In some embodiments, the exemplary network 605 may provide network access, data transport and/or other services to any computing device coupled to it. In some embodiments, the exemplary network 605 may include and implement at least one specialized network architecture that may be based at least in part on one or more standards set by, for example, without limitation, Global System for Mobile communication (GSM) Association, the Internet Engineering Task Force (IETF), and the Worldwide Interoperability for Microwave Access (WiMAX) forum. In some embodiments, the exemplary network 605 may implement one or more of a GSM architecture, a General Packet Radio Service (GPRS) architecture, a Universal Mobile Telecommunications System (UMTS) architecture, and an evolution of UMTS referred to as Long Term Evolution (LTE). In some embodiments, the exemplary network 605 may include and implement, as an alternative or in conjunction with one or more of the above, a WiMAX architecture defined by the WiMAX forum. In some embodiments and, optionally, in combination of any embodiment described above or below, the exemplary network 605 may also include, for instance, at least one of a local area network (LAN), a wide area network (WAN), the Internet, a virtual LAN (VLAN), an enterprise LAN, a layer 3 virtual private network (VPN), an enterprise IP network, or any combination thereof. In some embodiments and, optionally, in combination of any embodiment described above or below, at least one computer network communication over the exemplary network 605 may be transmitted based at least in part on one of more communication modes such as but not limited to: NFC, RFID, Narrow Band Internet of Things (NBIOT), ZigBee, 3G, 4G, 5G, GSM, GPRS, WiFi, WiMax, CDMA, OFDM, OFDMA, LTE, satellite and any combination thereof. In some embodiments, the exemplary network 605 may also include mass storage, such as network attached storage (NAS), a storage area network (SAN), a content delivery network (CDN) or other forms of computer or machine readable media.

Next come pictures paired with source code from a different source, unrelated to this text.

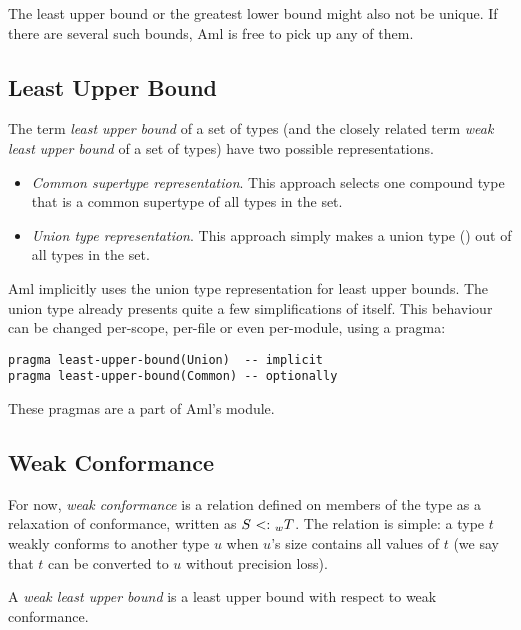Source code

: The least upper bound or the greatest lower bound might also not be unique. If there are several such bounds, Aml is free to pick up any of them. 




\subsection{Least Upper Bound}
\label{sec:least-upper-bound}

The term {\em least upper bound} of a set of types (and the closely related term {\em weak least upper bound} of a set of types) have two possible representations. 

\begin{itemize}
  \item {\em Common supertype representation}. This approach selects one compound type that is a common supertype of all types in the set. 
  \item {\em Union type representation}. This approach simply makes a union type () out of all types in the set. 
\end{itemize}

Aml implicitly uses the union type representation for least upper bounds. The union type already presents quite a few simplifications of itself. This behaviour can be changed per-scope, per-file or even per-module, using a pragma:
\begin{lstlisting}
pragma least-upper-bound(Union)  -- implicit
pragma least-upper-bound(Common) -- optionally
\end{lstlisting}
These pragmas are a part of Aml's  module. %





\subsection{Weak Conformance}
\label{sec:weak-conformance}

For now, {\em weak conformance} is a relation defined on members of the  type as a relaxation of conformance, written as $S \conforms _w T$. The relation is simple: a type $t$ weakly conforms to another type $u$ when $u$'s size contains all values of $t$ (we say that $t$ can be converted to $u$ without precision loss). 

A {\em weak least upper bound} is a least upper bound with respect to weak conformance.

In some embodiments, the exemplary server 606 or the exemplary server 607 may be a web server (or a series of servers) running a network operating system, examples of which may include but are not limited to Apache on Linux or Microsoft IIS (Internet Information Services). In some embodiments, the exemplary server 606 or the exemplary server 607 may be used for and/or provide cloud and/or network computing. Although not shown in FIG. 6, in some embodiments, the exemplary server 606 or the exemplary server 607 may have connections to external systems like email, SMS messaging, text messaging, ad content providers, etc. Any of the features of the exemplary server 606 may be also implemented in the exemplary server 607 and vice versa.

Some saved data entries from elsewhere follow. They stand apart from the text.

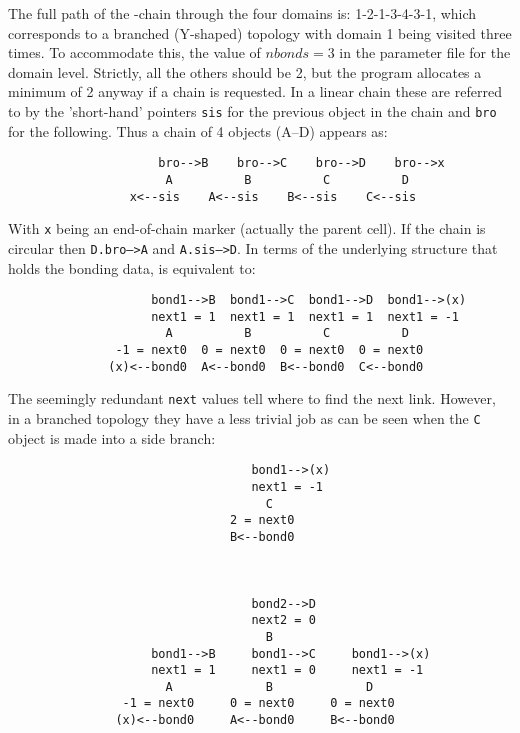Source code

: The full path of the \CA-chain through the four domains is: 1-2-1-3-4-3-1, which corresponds to a
branched (Y-shaped) topology with domain 1 being visited three times.  To accommodate this, the
value of $nbonds = 3$ in the parameter file for the domain level.   Strictly, all the others should
be 2, but the program allocates a minimum of 2 anyway if a chain is requested.   In a linear chain 
these are referred to by the 'short-hand' pointers {\tt sis} for the previous object in the chain
and {\tt bro} for the following.   Thus a chain of 4 objects (A--D) appears as:
\begin{singlespace}
\begin{verbatim}
                     bro-->B    bro-->C    bro-->D    bro-->x
                      A          B          C          D
                 x<--sis    A<--sis    B<--sis    C<--sis
\end{verbatim}
\end{singlespace}
With {\tt x} being an end-of-chain marker (actually the parent cell).  If the chain is
circular then {\tt D.bro-->A} and {\tt A.sis-->D}.
In terms of the underlying structure that holds the bonding data, is equivalent to:
\begin{singlespace}
\begin{verbatim}
                    bond1-->B  bond1-->C  bond1-->D  bond1-->(x)
                    next1 = 1  next1 = 1  next1 = 1  next1 = -1
                      A          B          C          D
               -1 = next0  0 = next0  0 = next0  0 = next0
              (x)<--bond0  A<--bond0  B<--bond0  C<--bond0
\end{verbatim}
\end{singlespace}
The seemingly redundant {\tt next} values tell where to find the next link.
However, in a branched topology they have a less trivial job as can be seen when the {\tt C}
object is made into a side branch:
\begin{singlespace}
\begin{verbatim}
                                  bond1-->(x)
                                  next1 = -1
                                    C      
                               2 = next0 
                               B<--bond0    
                                                 
                                                 
                                                 
                                  bond2-->D      
                                  next2 = 0      
                                    B            
                    bond1-->B     bond1-->C     bond1-->(x)
                    next1 = 1     next1 = 0     next1 = -1
                      A             B             D    
                -1 = next0     0 = next0     0 = next0
               (x)<--bond0     A<--bond0     B<--bond0
\end{verbatim}
\end{singlespace}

In some embodiments, one or more of the exemplary servers 606 and 607 may be specifically programmed to perform, in non-limiting example, as authentication servers, search servers, email servers, social networking services servers, Short Message Service (SMS) servers, Instant Messaging (IM) servers, Multimedia Messaging Service (MMS) servers, exchange servers, photo-sharing services servers, advertisement providing servers, financial/banking-related services servers, travel services servers, or any similarly suitable service-base servers for users of the member computing devices 601-604.


In some embodiments and, optionally, in combination of any embodiment described above or below, for example, one or more exemplary computing member devices 602-604, the exemplary server 606, and/or the exemplary server 607 may include a specifically programmed software module that may be configured to send, process, and receive information using a scripting language, a remote procedure call, an email, a tweet, Short Message Service (SMS), Multimedia Message Service (MMS), instant messaging (IM), an application programming interface, Simple Object Access Protocol (SOAP) methods, Common Object Request Broker Architecture (CORBA), HTTP (Hypertext Transfer Protocol), REST (Representational State Transfer), SOAP (Simple Object Transfer Protocol), MLLP (Minimum Lower Layer Protocol), or any combination thereof.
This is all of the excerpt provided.